M. Laliberté partage les constats émis par le Vérificateur général dans son rapport déposé au printemps. Le ministère n'effectue pas un suivi adéquat des travaux effectués par les ingénieurs en forêt - reboisement, dégagement, préparation de terrain, planification - pour évaluer leurs impacts et leur pertinence. 

«Ce manque de suivi ne nous permet pas de faire notre travail pleinement, constate M. Laliberté. On a besoin de connaître les effets de nos décisions. C'est très important.»

Conséquences de la situation actuelle, selon lui : les prévisions et hypothèses sur lesquelles se base Québec dans ses choix d'aménagements actuels et futurs sont appuyées sur des «données partielles». Les volumes de coupes octroyés aux entreprises peuvent donc être surévalués, ou le contraire. Et le gouvernement ne sait pas s'il investit assez ou pas dans les travaux sylvicoles qui visent à assurer une exploitation durable et profitable de la ressource forestière. 

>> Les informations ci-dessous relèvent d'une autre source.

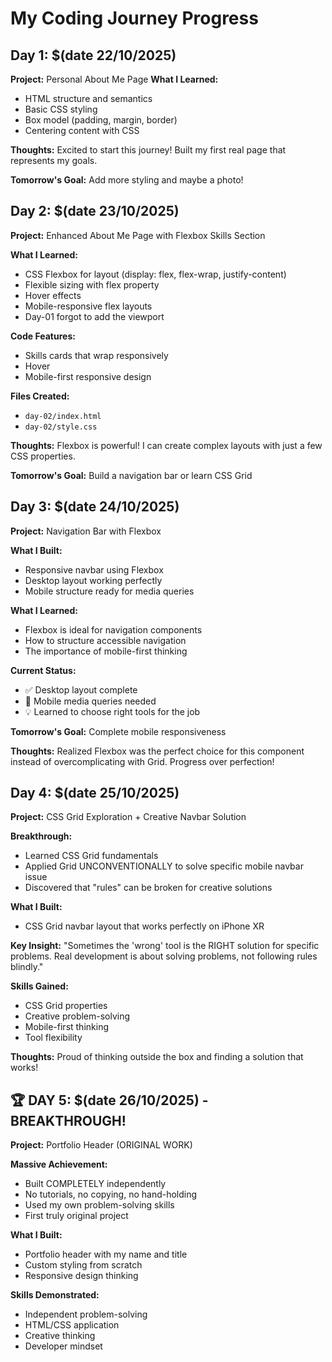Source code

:# My Coding Journey Progress

## Day 1: $(date 22/10/2025)
**Project:** Personal About Me Page
**What I Learned:**
- HTML structure and semantics
- Basic CSS styling
- Box model (padding, margin, border)
- Centering content with CSS

**Thoughts:** Excited to start this journey! Built my first real page that represents my goals.

**Tomorrow's Goal:** Add more styling and maybe a photo!
## Day 2: $(date 23/10/2025)
**Project:** Enhanced About Me Page with Flexbox Skills Section

**What I Learned:**
- CSS Flexbox for layout (display: flex, flex-wrap, justify-content)
- Flexible sizing with flex property
- Hover effects
- Mobile-responsive flex layouts
- Day-01 forgot to add the viewport

**Code Features:**
- Skills cards that wrap responsively
- Hover
- Mobile-first responsive design

**Files Created:**
- `day-02/index.html`
- `day-02/style.css`

**Thoughts:** Flexbox is powerful! I can create complex layouts with just a few CSS properties.

**Tomorrow's Goal:** Build a navigation bar or learn CSS Grid

## Day 3: $(date 24/10/2025)
**Project:** Navigation Bar with Flexbox

**What I Built:**
- Responsive navbar using Flexbox
- Desktop layout working perfectly
- Mobile structure ready for media queries

**What I Learned:**
- Flexbox is ideal for navigation components
- How to structure accessible navigation
- The importance of mobile-first thinking

**Current Status:**
- ✅ Desktop layout complete
- 🎯 Mobile media queries needed
- 💡 Learned to choose right tools for the job

**Tomorrow's Goal:** 
Complete mobile responsiveness

**Thoughts:** 
Realized Flexbox was the perfect choice for this component instead of overcomplicating with Grid. Progress over perfection!

## Day 4: $(date 25/10/2025)
**Project:** CSS Grid Exploration + Creative Navbar Solution

**Breakthrough:**
- Learned CSS Grid fundamentals
- Applied Grid UNCONVENTIONALLY to solve specific mobile navbar issue
- Discovered that "rules" can be broken for creative solutions

**What I Built:**
- CSS Grid navbar layout that works perfectly on iPhone XR

**Key Insight:**
"Sometimes the 'wrong' tool is the RIGHT solution for specific problems. 
Real development is about solving problems, not following rules blindly."

**Skills Gained:**
- CSS Grid properties
- Creative problem-solving
- Mobile-first thinking
- Tool flexibility

**Thoughts:**
Proud of thinking outside the box and finding a solution that works!

## 🏆 DAY 5: $(date 26/10/2025) - BREAKTHROUGH!
**Project:** Portfolio Header (ORIGINAL WORK)

**Massive Achievement:**
- Built COMPLETELY independently
- No tutorials, no copying, no hand-holding
- Used my own problem-solving skills
- First truly original project

**What I Built:**
- Portfolio header with my name and title
- Custom styling from scratch
- Responsive design thinking

**Skills Demonstrated:**
- Independent problem-solving
- HTML/CSS application
- Creative thinking
- Developer mindset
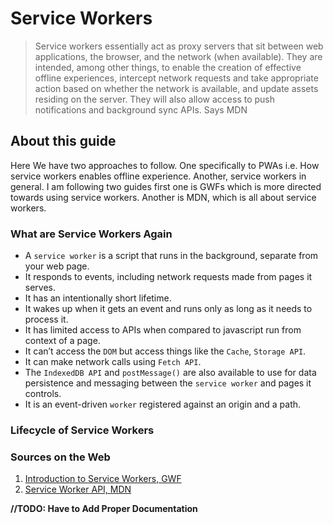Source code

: # Service Workers

> Service workers essentially act as proxy servers that sit between web applications, the browser, and the network (when available). They are intended, among other things, to enable the creation of effective offline experiences, intercept network requests and take appropriate action based on whether the network is available, and update assets residing on the server. They will also allow access to push notifications and background sync APIs. Says MDN

## About this guide

Here We have two approaches to follow. One specifically to PWAs i.e. How service workers enables offline experience. Another, service workers in general. I am following two guides first one is GWFs which is more directed towards using service workers. Another is MDN, which is all about service workers.

### What are Service Workers Again

- A `service worker` is a script that runs in the background, separate from your web page.
- It responds to events, including network requests made from pages it serves.
- It has an intentionally short lifetime. 
- It wakes up when it gets an event and runs only as long as it needs to process it.
- It has limited access to APIs when compared to javascript run from context of a page.
- It can’t access the `DOM` but access things like the `Cache`, `Storage API`.
- It can make network calls using `Fetch API`.
- The `IndexedDB API` and `postMessage()` are also available to use for data persistence and messaging between the `service worker` and pages it controls.
- It is an event-driven `worker` registered against an origin and a path.

### Lifecycle of Service Workers

### Sources on the Web

1. [Introduction to Service Workers, GWF](https://developers.google.com/web/fundamentals/primers/service-workers/)
2. [Service Worker API, MDN](https://developer.mozilla.org/en-US/docs/Web/API/Service_Worker_API)



__//TODO: Have to Add Proper Documentation__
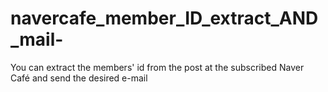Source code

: # navercafe_member_ID_extract_AND_mail-
You can extract the members' id from the post at the subscribed Naver Café and send the desired e-mail

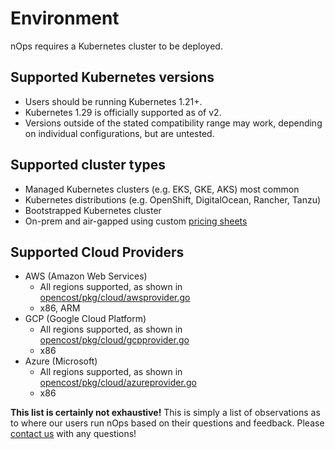 # Environment

nOps requires a Kubernetes cluster to be deployed.

## Supported Kubernetes versions

* Users should be running Kubernetes 1.21+.
* Kubernetes 1.29 is officially supported as of v2.
* Versions outside of the stated compatibility range may work, depending on individual configurations, but are untested.

## Supported cluster types

* Managed Kubernetes clusters (e.g. EKS, GKE, AKS) most common
* Kubernetes distributions (e.g. OpenShift, DigitalOcean, Rancher, Tanzu)
* Bootstrapped Kubernetes cluster
* On-prem and air-gapped using custom [pricing sheets](/install-and-configure/install/provider-installations/air-gapped.md#how-do-i-configure-prices-for-my-on-premise-assets)

## Supported Cloud Providers

* AWS (Amazon Web Services)
  * All regions supported, as shown in [opencost/pkg/cloud/awsprovider.go](https://github.com/opencost/opencost/blob/0c2f063052723a65ca62a4c75be23392806b6fac/pkg/cloud/awsprovider.go#L111)
  * x86, ARM
* GCP (Google Cloud Platform)
  * All regions supported, as shown in [opencost/pkg/cloud/gcpprovider.go](https://github.com/opencost/opencost/blob/0c2f063052723a65ca62a4c75be23392806b6fac/pkg/cloud/gcpprovider.go#L41)
  * x86
* Azure (Microsoft)
  * All regions supported, as shown in [opencost/pkg/cloud/azureprovider.go](https://github.com/opencost/opencost/blob/0c2f063052723a65ca62a4c75be23392806b6fac/pkg/cloud/azureprovider.go#L82)
  * x86

**This list is certainly not exhaustive!** This is simply a list of observations as to where our users run nOps based on their questions and feedback. Please [contact us](/CONTACT.md) with any questions!
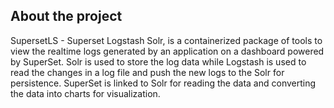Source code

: ## About the project
SupersetLS - Superset Logstash Solr, is a containerized package of tools to view the realtime logs generated by an application on a dashboard powered by SuperSet. Solr is used to store the log data while Logstash is used to read the changes in a log file and push the new logs to the Solr for persistence. SuperSet is linked to Solr for reading the data and converting the data into charts for visualization.
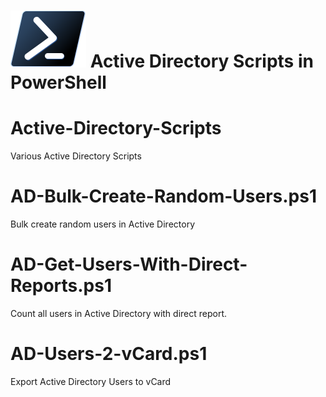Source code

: # ![Powershell Logo](/assets/ps_black_64.svg) Active Directory Scripts in PowerShell

# Active-Directory-Scripts
Various Active Directory Scripts

# AD-Bulk-Create-Random-Users.ps1
Bulk create random users in Active Directory

# AD-Get-Users-With-Direct-Reports.ps1
Count all users in Active Directory with direct report.

# AD-Users-2-vCard.ps1
Export Active Directory Users to vCard
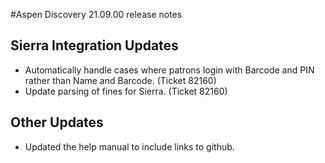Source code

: #Aspen Discovery 21.09.00 release notes

## Sierra Integration Updates
- Automatically handle cases where patrons login with Barcode and PIN rather than Name and Barcode. (Ticket 82160)
- Update parsing of fines for Sierra. (Ticket 82160)

## Other Updates
- Updated the help manual to include links to github. 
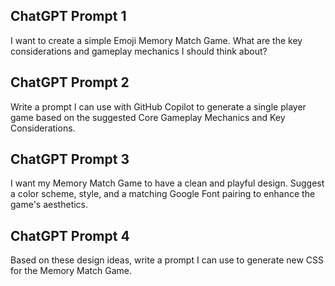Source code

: ## ChatGPT Prompt 1 
 I want to create a simple Emoji Memory Match Game. What are the key considerations and gameplay mechanics I should think about?

  ## ChatGPT Prompt 2
  Write a prompt I can use with GitHub Copilot to generate a single player game based on the suggested Core Gameplay Mechanics and Key Considerations.

 ## ChatGPT Prompt 3
 I want my Memory Match Game to have a clean and playful design. Suggest a color scheme, style, and a matching Google Font pairing to enhance the game's aesthetics.

 ## ChatGPT Prompt 4
 Based on these design ideas, write a prompt I can use to generate new CSS for the Memory Match Game.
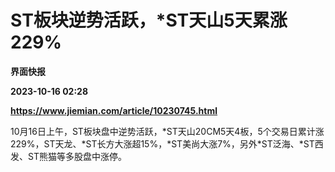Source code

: # ST板块逆势活跃，*ST天山5天累涨229%
**界面快报**

**2023-10-16 02:28**

**https://www.jiemian.com/article/10230745.html**

10月16日上午，ST板块盘中逆势活跃，\*ST天山20CM5天4板，5个交易日累计涨229%，ST天龙、\*ST长方大涨超15%，\*ST美尚大涨7%，另外\*ST泛海、\*ST西发、ST熊猫等多股盘中涨停。
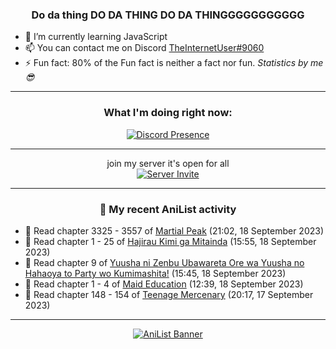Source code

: <div align="center">

### Do da thing DO DA THING DO DA THINGGGGGGGGGGG
</div>

- 🌱 I’m currently learning JavaScript
- 📫 You can contact me on Discord [TheInternetUser#9060](https://discord.com/users/534117072796385300)
- ⚡ Fun fact: 80% of the Fun fact is neither a fact nor fun. _Statistics by me 😎_
<hr>

<div align="center">

### What I'm doing right now:
[![Discord Presence](https://lanyard.cnrad.dev/api/534117072796385300)](https://discord.com/users/534117072796385300)
<hr>

join my server it's open for all <br>
[![Server Invite](https://invidget.switchblade.xyz/bfYgVHxrSs)](https://discord.gg/bfYgVHxrSs)

<hr>
  
### 🌸 My recent AniList activity

</div>

<!-- ANILIST_ACTIVITY:start -->

-   📖 Read chapter 3325 - 3557 of [Martial Peak](https://anilist.co/manga/104494) (21:02, 18 September 2023)
-   📖 Read chapter 1 - 25 of [Hajirau Kimi ga Mitainda](https://anilist.co/manga/129225) (15:55, 18 September 2023)
-   📖 Read chapter 9 of [Yuusha ni Zenbu Ubawareta Ore wa Yuusha no Hahaoya to Party wo Kumimashita!](https://anilist.co/manga/159187) (15:45, 18 September 2023)
-   📖 Read chapter 1 - 4 of [Maid Education](https://anilist.co/manga/133941) (12:39, 18 September 2023)
-   📖 Read chapter 148 - 154 of [Teenage Mercenary](https://anilist.co/manga/126297) (20:17, 17 September 2023)

<!-- ANILIST_ACTIVITY:end -->
<hr>

<div align="center">

[![AniList Banner](https://img.anili.st/User/929966)](https://anilist.co/user/TheInternetUser)

<!-- ![Profile views](https://gpvc.arturio.dev/TheInternetUse7) Since 2023-01-09 -->
<br>


</div>
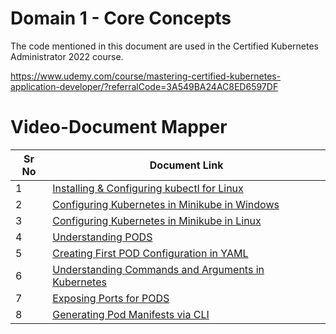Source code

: # Domain 1 - Core Concepts

The code mentioned in this document are used in the Certified Kubernetes Administrator 2022 course.

https://www.udemy.com/course/mastering-certified-kubernetes-application-developer/?referralCode=3A549BA24AC8ED6597DF


# Video-Document Mapper

| Sr No | Document Link |
| ------ | ------ |
| 1 | [Installing & Configuring kubectl for Linux][PlDa] |
| 2 | [Configuring Kubernetes in Minikube in Windows][PlDb] |
| 3 | [Configuring Kubernetes in Minikube in Linux][PlDc]
| 4 | [Understanding PODS][PlDd] |
| 5 | [Creating First POD Configuration in YAML][PlDe] |
| 6 | [Understanding Commands and Arguments in Kubernetes][PlDf] |
| 7 | [Exposing Ports for PODS][PlDg] |
| 8 | [Generating Pod Manifests via CLI][PlDh] |

   [PlDa]: <./install-kubectl.md>
   [PlDb]: <./minikube-install-linux.md>
   [PlDc]: <./minikube-install-windows.md>
   [PlDd]: <./basic-pods.md>
   [PlDe]: <./first-pod-yaml.md>
   [PlDf]: <./cmd-args.md>
   [PlDg]: <./expose-pods.md>
   [PlDh]: <./pod-manifest-cli.md>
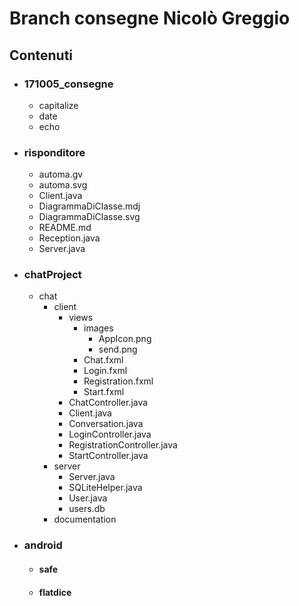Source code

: # Branch consegne Nicolò Greggio

## Contenuti
- ### 171005_consegne
    - capitalize
    - date
    - echo


- ### risponditore
    - automa.gv
    - automa.svg
    - Client.java
    - DiagrammaDiClasse.mdj
    - DiagrammaDiClasse.svg
    - README.md
    - Reception.java
    - Server.java

- ### chatProject
    - chat
        - client
            - views
                - images
                    - AppIcon.png
                    - send.png
                - Chat.fxml
                - Login.fxml
                - Registration.fxml
                - Start.fxml
            - ChatController.java
            - Client.java
            - Conversation.java
            - LoginController.java
            - RegistrationController.java
            - StartController.java
        - server
            - Server.java
            - SQLiteHelper.java
            - User.java
            - users.db
        - documentation

- ### android
    - #### safe
    - #### flatdice
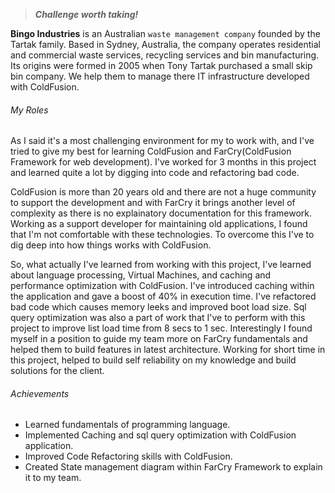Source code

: <!-- About Organization -->
> ***Challenge worth taking!***

**Bingo Industries** is an Australian `waste management company` founded by the Tartak family. Based in Sydney, Australia, the company operates residential and commercial waste services, recycling services and bin manufacturing. Its origins were formed in 2005 when Tony Tartak purchased a small skip bin company. We help them to manage there IT infrastructure developed with ColdFusion.
<!-- End About Organization -->

<!-- Key Roles -->
<!-- ExperienceKey -->
###### My Roles
<!-- ResumeKey -->
As I said it's a most challenging environment for my to work with, and I've tried to give my best for learning ColdFusion and FarCry(ColdFusion Framework for web development). I've worked for 3 months in this project and learned quite a lot by digging into code and refactoring bad code.

ColdFusion is more than 20 years old and there are not a huge community to support the development and with FarCry it brings another level of complexity as there is no explainatory documentation for this framework. Working as a support developer for maintaining old applications, I found that I'm not comfortable with these technologies. To overcome this I've to dig deep into how things works with ColdFusion.

So, what actually I've learned from working with this project, I've learned about language processing, Virtual Machines, and caching and performance optimization with ColdFusion. I've introduced caching within the application and gave a boost of 40% in execution time. I've refactored bad code which causes memory leeks and improved boot load size. Sql query optimization was also a part of work that I've to perform with this project to improve list load time from 8 secs to 1 sec. Interestingly I found myself in a position to guide my team more on FarCry fundamentals and helped them to build features in latest architecture. Working for short time in this project, helped to build self reliability on my knowledge and build solutions for the client.
<!-- EndResumeKey -->
<!-- EndExperienceKey -->
<!-- End Key Roles -->

<!-- Key Achievements -->
###### Achievements
<!-- CVKey -->
- Learned fundamentals of programming language.
- Implemented Caching and sql query optimization with ColdFusion application.
- Improved Code Refactoring skills with ColdFusion.
- Created State management diagram within FarCry Framework to explain it to my team.

<!-- EndCVKey -->
<!-- End Achievements -->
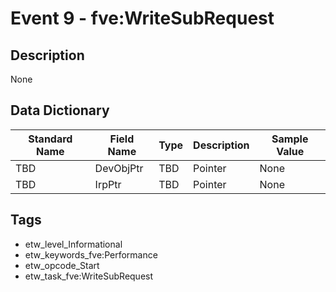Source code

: # Event 9 - fve:WriteSubRequest

## Description
None

## Data Dictionary
|Standard Name|Field Name|Type|Description|Sample Value|
|---|---|---|---|---|
|TBD|DevObjPtr|TBD|Pointer|None|None|
|TBD|IrpPtr|TBD|Pointer|None|None|

## Tags
* etw_level_Informational
* etw_keywords_fve:Performance
* etw_opcode_Start
* etw_task_fve:WriteSubRequest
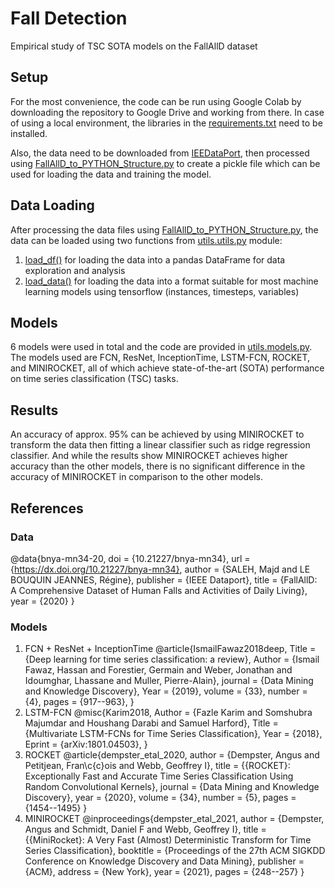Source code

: # Fall Detection

Empirical study of TSC SOTA models on the FallAllD dataset

## Setup

For the most convenience, the code can be run using Google Colab by downloading the repository to Google Drive and working from there. In case of using a local environment, the libraries in the [requirements.txt](https://github.com/almasrifi-rami/fall_detection/blob/main/requirements.txt) need to be installed.

Also, the data need to be downloaded from [IEEDataPort](https://ieee-dataport.org/open-access/fallalld-comprehensive-dataset-human-falls-and-activities-daily-living), then processed using [FallAllD_to_PYTHON_Structure.py](https://github.com/almasrifi-rami/fall_detection/blob/main/src/utils/FallAllD_to_PYTHON_Structure.py) to create a pickle file which can be used for loading the data and training the model.

## Data Loading

After processing the data files using [FallAllD_to_PYTHON_Structure.py](https://github.com/almasrifi-rami/fall_detection/blob/main/src/utils/FallAllD_to_PYTHON_Structure.py), the data can be loaded using two functions from [utils.utils.py](https://github.com/almasrifi-rami/fall_detection/blob/main/src/utils/utils.py) module:

1. [load_df()](https://github.com/almasrifi-rami/fall_detection/blob/1e78539ef9c9c4ccbd2705dc7fa16851039e0f57/src/utils/utils.py#L25) for loading the data into a pandas DataFrame for data exploration and analysis
2. [load_data()](https://github.com/almasrifi-rami/fall_detection/blob/1e78539ef9c9c4ccbd2705dc7fa16851039e0f57/src/utils/utils.py#L194) for loading the data into a format suitable for most machine learning models using tensorflow (instances, timesteps, variables)

## Models

6 models were used in total and the code are provided in [utils.models.py](https://github.com/almasrifi-rami/fall_detection/blob/main/src/utils/models.py). The models used are FCN, ResNet, InceptionTime, LSTM-FCN, ROCKET, and MINIROCKET, all of which achieve state-of-the-art (SOTA) performance on time series classification (TSC) tasks.

## Results

An accuracy of approx. 95% can be achieved by using MINIROCKET to transform the data then fitting a linear classifier such as ridge regression classifier. And while the results show MINIROCKET achieves higher accuracy than the other models, there is no significant difference in the accuracy of MINIROCKET in comparison to the other models.

## References

### Data

@data{bnya-mn34-20,
doi = {10.21227/bnya-mn34},
url = {https://dx.doi.org/10.21227/bnya-mn34},
author = {SALEH, Majd and LE BOUQUIN JEANNES, Régine},
publisher = {IEEE Dataport},
title = {FallAllD: A Comprehensive Dataset of Human Falls and Activities of Daily Living},
year = {2020} }

### Models

1. FCN + ResNet + InceptionTime
@article{IsmailFawaz2018deep,
  Title                    = {Deep learning for time series classification: a review},
  Author                   = {Ismail Fawaz, Hassan and Forestier, Germain and Weber, Jonathan and Idoumghar, Lhassane and Muller, Pierre-Alain},
  journal                  = {Data Mining and Knowledge Discovery},
  Year                     = {2019},
  volume                   = {33},
  number                   = {4},
  pages                    = {917--963},
}
2. LSTM-FCN
@misc{Karim2018,
  Author = {Fazle Karim and Somshubra Majumdar and Houshang Darabi and Samuel Harford},
  Title = {Multivariate LSTM-FCNs for Time Series Classification},
  Year = {2018},
  Eprint = {arXiv:1801.04503},
}
3. ROCKET
@article{dempster_etal_2020,
  author  = {Dempster, Angus and Petitjean, Fran\c{c}ois and Webb, Geoffrey I},
  title   = {{ROCKET}: Exceptionally Fast and Accurate Time Series Classification Using Random Convolutional Kernels},
  journal = {Data Mining and Knowledge Discovery},
  year    = {2020},
  volume  = {34},
  number  = {5},
  pages   = {1454--1495}
}
4. MINIROCKET
@inproceedings{dempster_etal_2021,
  author    = {Dempster, Angus and Schmidt, Daniel F and Webb, Geoffrey I},
  title     = {{MiniRocket}: A Very Fast (Almost) Deterministic Transform for Time Series Classification},
  booktitle = {Proceedings of the 27th ACM SIGKDD Conference on Knowledge Discovery and Data Mining},
  publisher = {ACM},
  address   = {New York},
  year      = {2021},
  pages     = {248--257}
}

Les ingénieurs sont aussi irrités par la «culture de gestion en silo» où plusieurs «sous-organisations prennent des décisions chacune de leur côté», dit M. Laliberté. Le président de l'OIFQ suggère que chaque zone d'aménagement forestier soit sous la supervision d'un ingénieur forestier imputable du résultat des travaux sylvicoles qui y sont effectués. 

«Notre forêt se porte bien, mais elle pourrait certainement se porter mieux et contribuer davantage à la prospérité du Québec», estime M. Laliberté.